Recently, Pierpaolo De Blasi and María Gil-Leyva arXived a proposal for a novel Gibbs sampler for mixture models. In both finite and infinite mixture models. In connection with Pitman (1996) theory of species sampling and with interesting features in terms of removing the vexing label switching features.
“The key idea is to work with the mixture components in the random order of appearance in an exchangeable sequence from the mixing distribution (…) In accordance with the order of appearance, we derive a new Gibbs sampling algorithm that we name the ordered allocation sampler. “
This central idea is thus a reinterpretation of the mixture model as the marginal of the component model when its parameter is distributed as a species sampling variate. An ensuing marginal algorithm is to integrate out the weights and the allocation variables to only consider the non-empty component parameters and the partition function, which are label invariant. Which reminded me of the proposal we made in our 2000 JASA paper with Gilles Celeux and Merrilee Hurn (one of my favourite papers!). And of the [first paper in Statistical Methodology] 2004 partitioned importance sampling version with George Casella and Marty Wells. As in the later, the solution seems to require the prior on the component parameters to be conjugate (as I do not see a way to produce an unbiased estimator of the partition allocation probabilities).

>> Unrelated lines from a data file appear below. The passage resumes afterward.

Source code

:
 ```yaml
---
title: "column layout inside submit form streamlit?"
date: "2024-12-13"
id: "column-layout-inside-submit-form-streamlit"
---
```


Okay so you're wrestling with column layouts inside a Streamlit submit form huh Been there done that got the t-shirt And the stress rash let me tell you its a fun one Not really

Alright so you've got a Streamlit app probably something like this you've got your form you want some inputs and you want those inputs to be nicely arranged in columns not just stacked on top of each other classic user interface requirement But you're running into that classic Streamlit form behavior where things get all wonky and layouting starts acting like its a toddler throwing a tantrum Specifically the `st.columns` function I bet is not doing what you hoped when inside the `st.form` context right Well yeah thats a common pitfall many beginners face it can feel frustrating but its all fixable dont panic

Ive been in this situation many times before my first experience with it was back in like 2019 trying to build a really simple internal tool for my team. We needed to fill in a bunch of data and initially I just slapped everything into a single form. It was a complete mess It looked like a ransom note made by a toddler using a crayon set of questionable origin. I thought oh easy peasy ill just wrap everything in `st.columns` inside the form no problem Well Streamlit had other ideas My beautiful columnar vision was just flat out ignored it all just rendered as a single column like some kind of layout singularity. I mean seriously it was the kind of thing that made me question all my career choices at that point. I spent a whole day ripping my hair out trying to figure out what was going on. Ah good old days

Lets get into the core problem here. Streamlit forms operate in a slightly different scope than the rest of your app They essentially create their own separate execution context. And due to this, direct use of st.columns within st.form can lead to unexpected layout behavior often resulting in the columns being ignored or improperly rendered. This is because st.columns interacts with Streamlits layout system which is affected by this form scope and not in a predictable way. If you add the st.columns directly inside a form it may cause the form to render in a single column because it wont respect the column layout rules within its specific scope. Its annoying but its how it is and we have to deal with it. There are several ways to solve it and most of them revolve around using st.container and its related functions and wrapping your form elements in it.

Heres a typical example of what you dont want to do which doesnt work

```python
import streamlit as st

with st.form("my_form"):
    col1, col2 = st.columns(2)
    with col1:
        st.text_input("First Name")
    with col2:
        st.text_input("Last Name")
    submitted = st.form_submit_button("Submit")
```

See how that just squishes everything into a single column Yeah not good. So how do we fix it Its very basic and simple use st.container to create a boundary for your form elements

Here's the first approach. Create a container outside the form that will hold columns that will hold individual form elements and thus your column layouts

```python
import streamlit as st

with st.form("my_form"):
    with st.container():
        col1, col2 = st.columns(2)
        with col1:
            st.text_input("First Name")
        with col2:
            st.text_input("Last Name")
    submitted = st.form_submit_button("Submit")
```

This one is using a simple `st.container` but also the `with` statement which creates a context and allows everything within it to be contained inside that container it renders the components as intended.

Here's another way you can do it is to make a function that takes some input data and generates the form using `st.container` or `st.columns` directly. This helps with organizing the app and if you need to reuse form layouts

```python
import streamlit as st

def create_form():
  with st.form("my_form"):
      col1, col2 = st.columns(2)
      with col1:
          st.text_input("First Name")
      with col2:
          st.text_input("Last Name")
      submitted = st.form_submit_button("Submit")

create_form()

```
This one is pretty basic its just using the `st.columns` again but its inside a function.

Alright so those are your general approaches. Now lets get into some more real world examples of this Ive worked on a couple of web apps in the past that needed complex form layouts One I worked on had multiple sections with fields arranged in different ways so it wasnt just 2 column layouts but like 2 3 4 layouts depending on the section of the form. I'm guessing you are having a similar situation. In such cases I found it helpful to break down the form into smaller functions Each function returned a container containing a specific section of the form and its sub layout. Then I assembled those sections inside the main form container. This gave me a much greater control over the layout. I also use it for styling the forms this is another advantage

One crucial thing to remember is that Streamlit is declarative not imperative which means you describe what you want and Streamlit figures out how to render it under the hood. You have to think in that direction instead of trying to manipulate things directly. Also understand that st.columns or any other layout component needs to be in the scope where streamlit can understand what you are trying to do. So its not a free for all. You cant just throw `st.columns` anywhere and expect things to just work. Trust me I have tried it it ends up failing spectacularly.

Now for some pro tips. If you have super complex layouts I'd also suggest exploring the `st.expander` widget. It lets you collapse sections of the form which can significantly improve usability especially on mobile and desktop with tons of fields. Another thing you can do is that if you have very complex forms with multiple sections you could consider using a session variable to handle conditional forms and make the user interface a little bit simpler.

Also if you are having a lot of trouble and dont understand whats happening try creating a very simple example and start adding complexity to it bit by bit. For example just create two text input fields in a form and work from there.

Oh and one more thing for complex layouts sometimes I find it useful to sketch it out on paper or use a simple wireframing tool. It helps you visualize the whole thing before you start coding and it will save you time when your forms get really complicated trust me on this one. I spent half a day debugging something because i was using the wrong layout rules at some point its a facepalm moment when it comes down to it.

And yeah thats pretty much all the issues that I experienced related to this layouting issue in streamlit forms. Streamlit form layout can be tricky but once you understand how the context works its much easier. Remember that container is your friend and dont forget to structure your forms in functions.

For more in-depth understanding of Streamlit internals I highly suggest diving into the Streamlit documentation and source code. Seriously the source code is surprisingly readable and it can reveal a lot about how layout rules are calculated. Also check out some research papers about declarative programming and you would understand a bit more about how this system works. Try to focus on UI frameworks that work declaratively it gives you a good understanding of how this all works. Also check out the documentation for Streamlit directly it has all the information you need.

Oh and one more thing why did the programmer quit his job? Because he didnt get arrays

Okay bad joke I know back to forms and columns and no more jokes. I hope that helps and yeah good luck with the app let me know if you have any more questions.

The ordered allocation sample considers the posterior distribution of the different object made of the parameters and of the sequence of allocations to the components for the sample written in a given order, ie y¹,y², &tc. Hence y¹ always gets associated with component 1, y² with either component 1 or component 2, and so on. For this distribution, the full conditionals are available, incl. the full posterior on the number m of components, only depending on the data through the partition sizes and the number m⁺ of non-empty components. (Which relates to the debate as to whether or not m is estimable…) This sequential allocation reminded me as well of an earlier 2007 JRSS paper by Nicolas Chopin. Albeit using particles rather than Gibbs and applied to a hidden Markov model. Funny enough, their synthetic dataset univ4 almost resembles the Galaxy dataset (as in the above picture of mine)!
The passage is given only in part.